En un paso más de su obsesión por controlar a la población bajo su férula, las autoridades separatistas de Cataluña han encargado a una organización de su cuerda una investigación sobre la lengua que emplean profesores y alumnos en las escuelas fuera de las aulas durante su tiempo de ocio en el recreo. Engrasada por una cuantiosa subvención, la entidad en cuestión ha infiltrado decenas de espías en los centros de enseñanza para mediante estratagemas diversas observar el comportamiento de docentes y discentes, en una versión menestral y pueblerina de “La vida de los otros”. Este tipo de actuaciones, que oscilan entre lo enfermizo y lo patético, ponen de relieve lo inútil del esfuerzo de poner puertas al campo. Tras cuatro décadas de invertir ingentes recursos materiales y humanos en expulsar al español de la educación y del ámbito oficial y público en las cuatro provincias catalanas, vulnerando no sólo derechos individuales inalienables, sino la más elemental racionalidad, la mayoría de sus habitantes lo sigue teniendo como idioma materno o de uso preferente.
Los comisarios lingüísticos y los políticos independentistas son como el enajenado que intenta vaciar el mar con un cubo. La realidad es tozuda y la fuerza de una lengua de comunicación universal que emplean en el mundo quinientos millones de personas, y dotada de una literatura abrumadora por su magnitud y calidad, nunca podrá ser erradicada de Cataluña por mucho que se esfuercen tropeles de funcionarios sectarios y legisladores fanáticos.
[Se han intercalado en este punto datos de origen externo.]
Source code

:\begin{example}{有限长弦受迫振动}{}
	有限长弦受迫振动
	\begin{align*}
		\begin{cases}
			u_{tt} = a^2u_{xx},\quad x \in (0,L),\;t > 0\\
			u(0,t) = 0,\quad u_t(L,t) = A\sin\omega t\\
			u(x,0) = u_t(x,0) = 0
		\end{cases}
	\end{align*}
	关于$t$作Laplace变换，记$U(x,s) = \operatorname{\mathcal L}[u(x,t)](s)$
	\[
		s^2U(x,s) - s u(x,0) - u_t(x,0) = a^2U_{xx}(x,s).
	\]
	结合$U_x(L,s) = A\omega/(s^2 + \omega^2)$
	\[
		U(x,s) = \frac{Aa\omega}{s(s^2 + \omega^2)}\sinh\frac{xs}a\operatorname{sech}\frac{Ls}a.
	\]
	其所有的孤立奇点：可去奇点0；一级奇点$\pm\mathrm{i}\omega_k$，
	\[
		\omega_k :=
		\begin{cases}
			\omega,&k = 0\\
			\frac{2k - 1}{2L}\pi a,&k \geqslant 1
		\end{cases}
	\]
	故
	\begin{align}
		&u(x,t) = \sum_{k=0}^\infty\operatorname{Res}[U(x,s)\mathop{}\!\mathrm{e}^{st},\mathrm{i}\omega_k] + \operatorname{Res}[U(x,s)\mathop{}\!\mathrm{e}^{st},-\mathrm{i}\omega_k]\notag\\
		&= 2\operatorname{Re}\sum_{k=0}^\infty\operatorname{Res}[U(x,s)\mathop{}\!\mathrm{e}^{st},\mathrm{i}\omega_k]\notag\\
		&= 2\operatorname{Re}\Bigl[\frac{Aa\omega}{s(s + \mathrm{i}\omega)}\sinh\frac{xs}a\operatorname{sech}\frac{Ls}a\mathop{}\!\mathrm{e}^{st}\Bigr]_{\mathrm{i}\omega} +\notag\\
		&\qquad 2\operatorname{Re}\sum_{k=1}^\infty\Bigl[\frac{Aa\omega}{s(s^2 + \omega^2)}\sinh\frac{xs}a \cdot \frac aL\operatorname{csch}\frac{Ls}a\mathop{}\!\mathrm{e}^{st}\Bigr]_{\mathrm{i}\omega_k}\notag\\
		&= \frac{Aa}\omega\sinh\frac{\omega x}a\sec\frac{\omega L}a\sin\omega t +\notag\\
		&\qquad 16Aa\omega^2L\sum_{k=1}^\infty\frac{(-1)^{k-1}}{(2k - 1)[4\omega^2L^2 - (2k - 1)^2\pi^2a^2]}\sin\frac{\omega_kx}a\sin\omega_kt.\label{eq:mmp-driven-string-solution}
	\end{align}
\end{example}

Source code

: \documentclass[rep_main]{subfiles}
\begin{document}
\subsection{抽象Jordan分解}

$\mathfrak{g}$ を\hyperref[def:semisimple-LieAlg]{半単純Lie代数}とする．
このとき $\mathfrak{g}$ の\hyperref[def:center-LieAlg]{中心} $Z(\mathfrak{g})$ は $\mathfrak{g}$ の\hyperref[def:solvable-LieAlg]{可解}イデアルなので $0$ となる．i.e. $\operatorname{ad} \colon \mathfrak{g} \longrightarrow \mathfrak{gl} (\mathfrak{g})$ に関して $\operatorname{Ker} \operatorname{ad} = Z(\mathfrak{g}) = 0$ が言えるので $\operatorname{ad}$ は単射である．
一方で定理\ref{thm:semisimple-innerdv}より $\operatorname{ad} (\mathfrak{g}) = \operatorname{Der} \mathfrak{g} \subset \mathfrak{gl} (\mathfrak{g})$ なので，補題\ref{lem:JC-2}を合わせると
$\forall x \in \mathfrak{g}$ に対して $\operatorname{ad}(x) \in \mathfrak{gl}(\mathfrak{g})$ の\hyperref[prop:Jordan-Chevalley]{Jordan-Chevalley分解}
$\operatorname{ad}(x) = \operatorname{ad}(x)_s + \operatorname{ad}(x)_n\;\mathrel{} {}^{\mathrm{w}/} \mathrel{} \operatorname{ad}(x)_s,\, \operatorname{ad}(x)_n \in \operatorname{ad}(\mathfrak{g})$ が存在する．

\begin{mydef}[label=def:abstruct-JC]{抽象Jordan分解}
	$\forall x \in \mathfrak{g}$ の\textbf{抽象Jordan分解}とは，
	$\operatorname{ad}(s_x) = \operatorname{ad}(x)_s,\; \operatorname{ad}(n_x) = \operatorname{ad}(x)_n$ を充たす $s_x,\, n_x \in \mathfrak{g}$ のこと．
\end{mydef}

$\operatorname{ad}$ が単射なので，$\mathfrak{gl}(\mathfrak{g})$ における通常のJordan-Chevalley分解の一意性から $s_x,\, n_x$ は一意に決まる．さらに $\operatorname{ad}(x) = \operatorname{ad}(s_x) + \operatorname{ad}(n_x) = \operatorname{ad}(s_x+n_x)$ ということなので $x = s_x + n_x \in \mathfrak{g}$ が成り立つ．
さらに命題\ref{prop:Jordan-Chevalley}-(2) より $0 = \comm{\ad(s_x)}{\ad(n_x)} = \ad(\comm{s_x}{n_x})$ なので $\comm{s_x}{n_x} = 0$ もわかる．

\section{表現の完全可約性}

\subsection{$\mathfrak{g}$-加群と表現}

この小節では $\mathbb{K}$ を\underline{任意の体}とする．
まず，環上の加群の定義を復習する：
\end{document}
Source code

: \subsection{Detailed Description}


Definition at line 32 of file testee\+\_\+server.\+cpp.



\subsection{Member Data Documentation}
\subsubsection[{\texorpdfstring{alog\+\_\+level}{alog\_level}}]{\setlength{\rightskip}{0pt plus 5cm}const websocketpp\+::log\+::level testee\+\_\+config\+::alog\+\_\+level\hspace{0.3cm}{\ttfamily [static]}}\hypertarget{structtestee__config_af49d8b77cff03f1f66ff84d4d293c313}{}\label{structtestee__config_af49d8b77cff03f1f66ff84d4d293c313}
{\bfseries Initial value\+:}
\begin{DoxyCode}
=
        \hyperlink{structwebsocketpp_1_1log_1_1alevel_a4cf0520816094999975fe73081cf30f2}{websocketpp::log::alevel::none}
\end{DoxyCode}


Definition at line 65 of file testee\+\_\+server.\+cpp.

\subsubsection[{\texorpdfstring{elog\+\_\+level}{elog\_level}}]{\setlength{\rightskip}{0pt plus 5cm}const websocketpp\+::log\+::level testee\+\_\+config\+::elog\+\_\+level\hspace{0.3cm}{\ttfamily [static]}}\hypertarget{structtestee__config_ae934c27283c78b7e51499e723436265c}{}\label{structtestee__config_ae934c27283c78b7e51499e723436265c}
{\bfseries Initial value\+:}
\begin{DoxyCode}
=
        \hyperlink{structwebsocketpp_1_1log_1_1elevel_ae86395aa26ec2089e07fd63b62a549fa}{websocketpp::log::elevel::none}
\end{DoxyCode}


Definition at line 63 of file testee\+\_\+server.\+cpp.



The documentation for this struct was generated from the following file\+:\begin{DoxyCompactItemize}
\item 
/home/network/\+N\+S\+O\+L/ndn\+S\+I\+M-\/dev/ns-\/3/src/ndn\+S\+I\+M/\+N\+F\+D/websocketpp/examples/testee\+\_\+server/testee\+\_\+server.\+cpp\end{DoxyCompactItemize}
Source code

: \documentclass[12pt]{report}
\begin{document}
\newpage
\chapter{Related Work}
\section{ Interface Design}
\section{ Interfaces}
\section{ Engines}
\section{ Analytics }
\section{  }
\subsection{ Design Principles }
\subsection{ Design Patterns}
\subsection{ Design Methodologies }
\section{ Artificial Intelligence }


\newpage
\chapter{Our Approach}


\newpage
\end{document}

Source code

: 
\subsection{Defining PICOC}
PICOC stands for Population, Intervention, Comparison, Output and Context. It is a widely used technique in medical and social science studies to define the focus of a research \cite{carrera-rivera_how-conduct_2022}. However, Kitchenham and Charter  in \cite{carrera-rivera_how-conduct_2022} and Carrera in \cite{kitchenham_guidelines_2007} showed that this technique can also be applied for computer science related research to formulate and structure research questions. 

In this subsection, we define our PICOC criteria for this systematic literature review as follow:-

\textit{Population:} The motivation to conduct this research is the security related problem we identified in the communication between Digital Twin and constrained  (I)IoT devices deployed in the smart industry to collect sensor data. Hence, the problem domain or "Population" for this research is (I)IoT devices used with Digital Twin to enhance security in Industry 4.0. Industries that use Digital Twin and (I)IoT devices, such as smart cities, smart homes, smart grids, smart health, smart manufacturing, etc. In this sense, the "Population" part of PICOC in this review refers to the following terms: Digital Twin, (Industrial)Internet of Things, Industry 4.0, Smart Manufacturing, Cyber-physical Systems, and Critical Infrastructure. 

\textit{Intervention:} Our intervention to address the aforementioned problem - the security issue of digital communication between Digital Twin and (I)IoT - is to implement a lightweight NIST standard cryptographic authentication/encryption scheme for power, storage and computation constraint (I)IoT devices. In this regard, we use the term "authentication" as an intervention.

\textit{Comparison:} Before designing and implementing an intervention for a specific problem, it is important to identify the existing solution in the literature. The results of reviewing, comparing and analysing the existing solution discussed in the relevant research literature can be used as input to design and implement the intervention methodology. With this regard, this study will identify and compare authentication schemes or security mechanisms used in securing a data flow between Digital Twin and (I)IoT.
Este empeño por cambiar a base de ingeniería social totalitaria los hábitos de comunicación de los catalanes es uno de los aspectos más repulsivos y opresivos del secesionismo, cuyo fracaso evidente encoleriza a sus perpetradores hasta llevarles a cometer tropelías cada vez más grotescas, como este último episodio de los mortadelos en el patio fisgando en qué lengua los niños juegan al fútbol y los maestros comentan sus condiciones laborales o los avatares de sus existencias.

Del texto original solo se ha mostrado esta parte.